When selecting subjects for a research study it is essential to avoid bias due to selection. The results of a study can only be extrapolated to a larger group of subjects with confidence if the group studied can reasonably be assumed to be representative of the larger group. In order to ensure that subjects are representative of the population from which they are chosen, a random sample should be selected. Random is not the same as haphazard. Random sampling of subjects can best be achieved by use of a table of random numbers. For example, if a sample of say 1 in 2 is to be taken, each potential subject is allocated the next number from the table and included in the study sample if the number is even and excluded if the number is odd. If a 1 in 3 sample is required, subjects are allocated consecutive numbers from the table, ignoring zero, and those with numbers ending in say 3, 6, & 9 are selected for the study.
Sometimes a more complex procedure than straight random sampling is required, e.g. if you wish to compare subgroups of patients. Within a random sample, it is possible you might obtain too few subjects of one type. You might therefore decide to obtain a balanced sample, with equal numbers in each group. The way this is often achieved in a study based on patients attending an out-patient clinic is to take say, the first 20 patients within each group who present at the clinic. This is hazardous, however, as the most numerous group will be recruited long before the least numerous group. During the extended time period required to recruit the latter group, seasonal effects, drift in the laboratory measurements, changes in the methods of measurement etc. may all occur. It is therefore advisable for sampling ratios for each subgroup to be chosen based on the likely frequency of patients in the various subgroups. For example, you might decide to recruit a random sample of 1 in 10 for the most numerous subgroup and recruit all of those in the least numerous sample of 1 in 10 for the most numerous subgroup and recruit all of those in the least numerous subgroup. In this way, the required number for each subgroup will be obtained in roughly the same period of time. This method is known as stratified sampling, becausethe different groups (or strata) are sampled separately.

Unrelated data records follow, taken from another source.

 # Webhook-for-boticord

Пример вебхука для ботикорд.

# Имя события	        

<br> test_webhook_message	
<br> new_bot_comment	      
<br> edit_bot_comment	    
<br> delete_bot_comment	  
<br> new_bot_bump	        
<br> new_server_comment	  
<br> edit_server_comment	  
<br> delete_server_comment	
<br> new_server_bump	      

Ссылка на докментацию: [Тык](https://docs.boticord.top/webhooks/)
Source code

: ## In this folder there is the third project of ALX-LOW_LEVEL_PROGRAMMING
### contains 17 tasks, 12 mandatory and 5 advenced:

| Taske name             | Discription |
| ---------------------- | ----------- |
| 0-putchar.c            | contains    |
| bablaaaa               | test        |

In studies covering a wide geographical area, the efficiency of resource utilisation can be maximised by multi-stage random sampling. For example, if you wish to study a random sample of schoolchildren, you could define a number of levels, and then draw a random sample within each level. The levels might be defined as Local Education Authorities (LEA), schools within each LEA, classes within schools and children within classes. This method of sampling enhances efficiency as the children to be studied are clustered in a relatively small number of sites.
Response rate is very important. If the response rate is low, those seen cannot be assumed to be representative of the total group. Those who refuse to take part in a research study are likely to differ in many ways from those who agree to take part. A low response rate is therefore a source of bias and makes it impossible to draw valid conclusions from the study.